On the other hand, the numbers from the Crimes Against Children Research Center indicate that one child in seven has received an unwanted sexual solicitation online. However, many (possibly most) of those solicitations were from other teens, not from adult predators. Plus, most recipients didn’t view them as serious or threatening, and almost all of the young people handled the solicitations easily and effectively. The study indicated that two out of 1,500 young people interviewed had actually been sexually victimized by someone they met online.
So while the odds that a teenager will be hurt or killed driving drunk are significantly higher than being victimized by an online predator, it’s still important that you monitor their activities on the computer. A recent study by a leading software manufacturer indicated that a third have cleared their browser history to hide their online activity from their parents. More than half of teens have given out personal information to strangers, and more than a third of girls have sent their photo to a stranger they met on the Internet.
So what should a concerned parent do with kids living in the computer age?
1) Don’t overreact. Remember that kids push back when parents get too overbearing—even for the right reasons. Start with a conversation, not a lecture about the dangers of the Internet.
2) Talk. Keep the communication lines open with your teen. Learn what they’re doing online, and even surf the Web together. As long as your teen is talking with you, chances are they won’t get into trouble.
3) Keep the computers out in the open. I’ve long been a critic of allowing children—and even teens—to have computers in their room. If at all possible, keep the computer out where others can see what they’re doing. Make it tough for them to look at sites you wouldn’t approve.

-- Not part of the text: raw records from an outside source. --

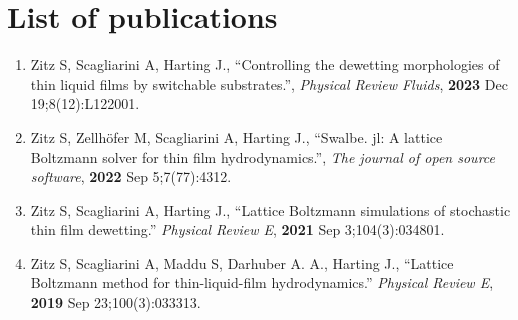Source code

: \chapter{List of publications}
\label{chapter:lop}

\begin{enumerate}
    \item Zitz S, Scagliarini A, Harting J., ``Controlling the dewetting morphologies of thin liquid films by switchable substrates.'', \textit{Physical Review Fluids}, \textbf{2023} Dec 19;8(12):L122001.
    \item Zitz S, Zellhöfer M, Scagliarini A, Harting J., ``Swalbe. jl: A lattice Boltzmann solver for thin film hydrodynamics.'', \textit{The journal of open source software},  \textbf{2022} Sep 5;7(77):4312.
    \item Zitz S, Scagliarini A, Harting J., ``Lattice Boltzmann simulations of stochastic thin film dewetting.'' \textit{Physical Review E}, \textbf{2021} Sep 3;104(3):034801.
    \item Zitz S, Scagliarini A, Maddu S, Darhuber A. A., Harting J., ``Lattice Boltzmann method for thin-liquid-film hydrodynamics.'' \textit{Physical Review E}, \textbf{2019} Sep 23;100(3):033313.
\end{enumerate}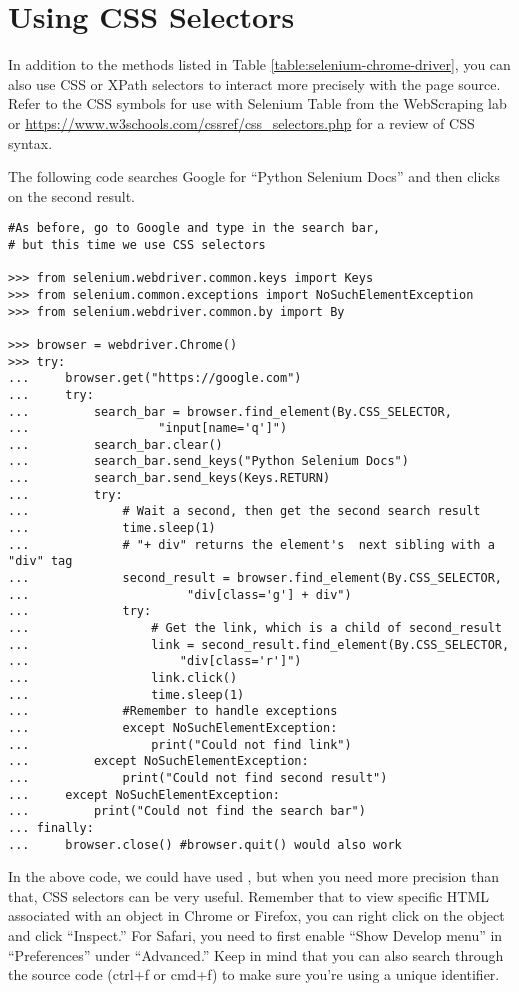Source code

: \section*{Using CSS Selectors}%

In addition to the methods listed in Table \ref{table:selenium-chrome-driver}, you can also use CSS or XPath selectors to interact more precisely with the page source. Refer to the CSS symbols for use with Selenium Table from the WebScraping lab or \url{https://www.w3schools.com/cssref/css_selectors.php} for a review of CSS syntax.

The following code searches Google for ``Python Selenium Docs'' and then clicks on the second result.

\begin{lstlisting}
#As before, go to Google and type in the search bar,
# but this time we use CSS selectors

>>> from selenium.webdriver.common.keys import Keys
>>> from selenium.common.exceptions import NoSuchElementException
>>> from selenium.webdriver.common.by import By

>>> browser = webdriver.Chrome()
>>> try:
...		browser.get("https://google.com")
...		try:
...			search_bar = browser.find_element(By.CSS_SELECTOR,
...					 "input[name='q']")
...			search_bar.clear()
...			search_bar.send_keys("Python Selenium Docs")
...			search_bar.send_keys(Keys.RETURN)
...			try:
...				# Wait a second, then get the second search result
...				time.sleep(1)
...				# "+ div" returns the element's  next sibling with a "div" tag
...				second_result = browser.find_element(By.CSS_SELECTOR,
...						 "div[class='g'] + div")
...				try:
...					# Get the link, which is a child of second_result
...					link = second_result.find_element(By.CSS_SELECTOR,
...						"div[class='r']")
...					link.click()
...					time.sleep(1)
...				#Remember to handle exceptions
...				except NoSuchElementException:
...					print("Could not find link")
...			except NoSuchElementException:
...				print("Could not find second result")
...		except NoSuchElementException:
...			print("Could not find the search bar")
...	finally:
...		browser.close() #browser.quit() would also work

\end{lstlisting}

In the above code, we could have used , but when you need more precision than that, CSS selectors can be very useful.
Remember that to view specific HTML associated with an object in Chrome or Firefox, you can right click on the object and click ``Inspect.''
For Safari, you need to first enable ``Show Develop menu'' in ``Preferences'' under ``Advanced.''
Keep in mind that you can also search through the source code (ctrl+f or cmd+f) to make sure you're using a unique identifier.

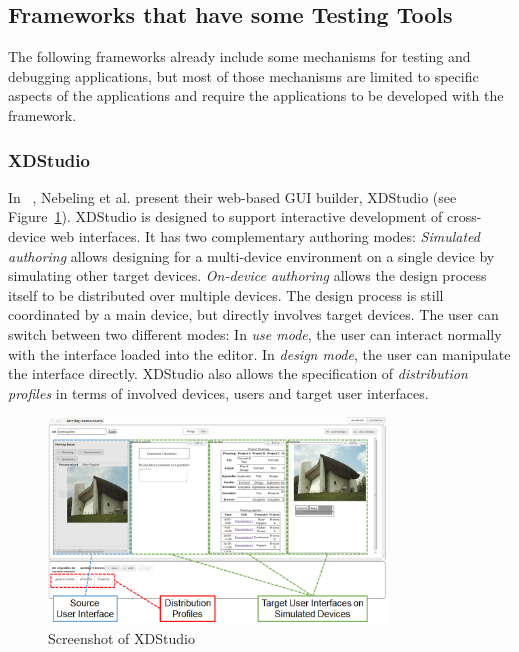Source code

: \subsection{Frameworks that have some Testing Tools}

The following frameworks already include some mechanisms for testing and debugging applications, but most of those mechanisms are limited to specific aspects of the applications and require the applications to be developed with the framework.

\subsubsection{XDStudio}

In ~\cite{xdstudio2014}, Nebeling et al. present their web-based GUI builder, XDStudio (see Figure~\ref{fig:xdstudio}). XDStudio is designed to support interactive development of cross-device web interfaces. It has two complementary authoring modes: \emph{Simulated authoring} allows designing for a multi-device environment on a single device by simulating other target devices. \emph{On-device authoring} allows the design process itself to be distributed over multiple devices. The design process is still coordinated by a main device, but directly involves target devices. The user can switch between two different modes: In \emph{use mode}, the user can interact normally with the interface loaded into the editor. In \emph{design mode}, the user can manipulate the interface directly. XDStudio also allows the specification of \emph{distribution profiles} in terms of involved devices, users and target user interfaces.

\begin{figure}[H]
  \centering
    \includegraphics[width=0.8\textwidth]{images/relatedwork/xdstudio.png}
	\caption[Screenshot: XDStudio]{Screenshot of XDStudio}
	\label{fig:xdstudio}
\end{figure}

4) If you really believe your child is viewing pornography, get good advice. Even getting rid of the computer will only make them go to a friend's house, where you’ve really lost control. Christian organizations like xxxchurch.com have resources to help those involved in pornography. Some organizations have even created accountability software that automatically sends an email to parents when their kids go to a sexually explicit site.
The bottom line is, be aware. Talk to your kids and stay a vital part of their online world. Today more than ever, young people are being bombarded with media messages, and those messages are more violent and sexually explicit than ever.
Because kids have access to online tools everywhere—at home, at a friend's house, at school and more—it’s virtually impossible to police their every moment. So the best protection is their own sense of right and wrong. It may be the best way to keep them out of trouble.